Un jeune graffiteur noir arpente les toits de Big Apple, des bombes de peinture à la main, brandies comme des armes, et peint des orifices respiratoires sur les murs, « des choses qui respirent et avalent perpétuellement sans jamais se remplir ». Son ami Paulo, sorte d'archange qui veille sur les New-Yorkais, l'encourage, car le temps est venu de lutter contre un mystérieux ennemi sorti des profondeurs, qui tente d'étouffer la ville. D'inquiétants phénomènes se produisent : un immense tentacule s'abat sur le pont de Williamsburg, des araignées géantes envahissent les cours d'immeuble, et certains habitants, dont on ne sait pas pourquoi ils ont été « choisis », croisent le chemin d'une mystérieuse dame blanche qui les avertit d'un danger.
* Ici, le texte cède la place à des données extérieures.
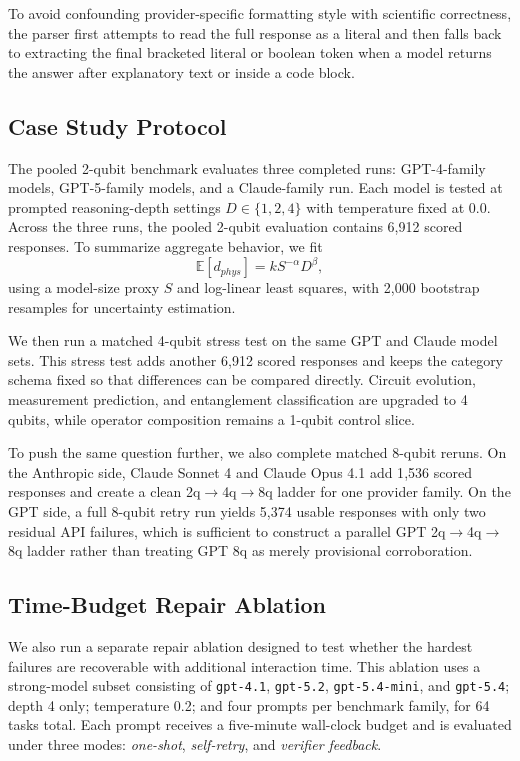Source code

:\documentclass[11pt]{article}
\begin{document}
To avoid confounding provider-specific formatting style with scientific correctness, the parser first attempts to read the full response as a literal and then falls back to extracting the final bracketed literal or boolean token when a model returns the answer after explanatory text or inside a code block.

\subsection{Case Study Protocol}
The pooled 2-qubit benchmark evaluates three completed runs: GPT-4-family models, GPT-5-family models, and a Claude-family run. Each model is tested at prompted reasoning-depth settings $D\in\{1,2,4\}$ with temperature fixed at 0.0. Across the three runs, the pooled 2-qubit evaluation contains 6{,}912 scored responses. To summarize aggregate behavior, we fit
\[
\mathbb{E}[d_{phys}] = k S^{-\alpha} D^{\beta},
\]
using a model-size proxy $S$ and log-linear least squares, with 2{,}000 bootstrap resamples for uncertainty estimation.

We then run a matched 4-qubit stress test on the same GPT and Claude model sets. This stress test adds another 6{,}912 scored responses and keeps the category schema fixed so that differences can be compared directly. Circuit evolution, measurement prediction, and entanglement classification are upgraded to 4 qubits, while operator composition remains a 1-qubit control slice.

To push the same question further, we also complete matched 8-qubit reruns. On the Anthropic side, Claude Sonnet 4 and Claude Opus 4.1 add 1{,}536 scored responses and create a clean 2q$\rightarrow$4q$\rightarrow$8q ladder for one provider family. On the GPT side, a full 8-qubit retry run yields 5{,}374 usable responses with only two residual API failures, which is sufficient to construct a parallel GPT 2q$\rightarrow$4q$\rightarrow$8q ladder rather than treating GPT 8q as merely provisional corroboration.

\subsection{Time-Budget Repair Ablation}
We also run a separate repair ablation designed to test whether the hardest failures are recoverable with additional interaction time. This ablation uses a strong-model subset consisting of \texttt{gpt-4.1}, \texttt{gpt-5.2}, \texttt{gpt-5.4-mini}, and \texttt{gpt-5.4}; depth 4 only; temperature 0.2; and four prompts per benchmark family, for 64 tasks total. Each prompt receives a five-minute wall-clock budget and is evaluated under three modes: \emph{one-shot}, \emph{self-retry}, and \emph{verifier feedback}.
\end{document}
« Une cité pèse sur le monde, elle déchire le tissu de la réalité à la manière d'un trou noir. [...] Les gens viennent à la cité, ils y déposent leur étrangeté, ils en repartent, d'autres les remplacent », fait observer Paulo. Chez N.K. Jemisin, New York est une ville univers quasi organique, où des racines croissent dans les égouts, où poussent d'immenses dents, où l'on subit des modifications gravitationnelles. La ville abrite des monstres en ses entrailles : « Il pousse des crocs à ses bidonvilles ; des griffes à ses centres d'art. » Parmi la foule des New-Yorkais, des « élus » vont incarner littéralement, chacun, un arrondissement de la ville, de Staten Island au Bronx, en passant par le Queens et Manhattan. Ils endurent physiquement ce que la cité éprouve. Une fois unis, ils pourront livrer bataille... C'est leur histoire, leur cavale labyrinthique qui suit des voies tortueuses échappant au plan ultraquadrillé de la ville, que raconte Genèse de la cité.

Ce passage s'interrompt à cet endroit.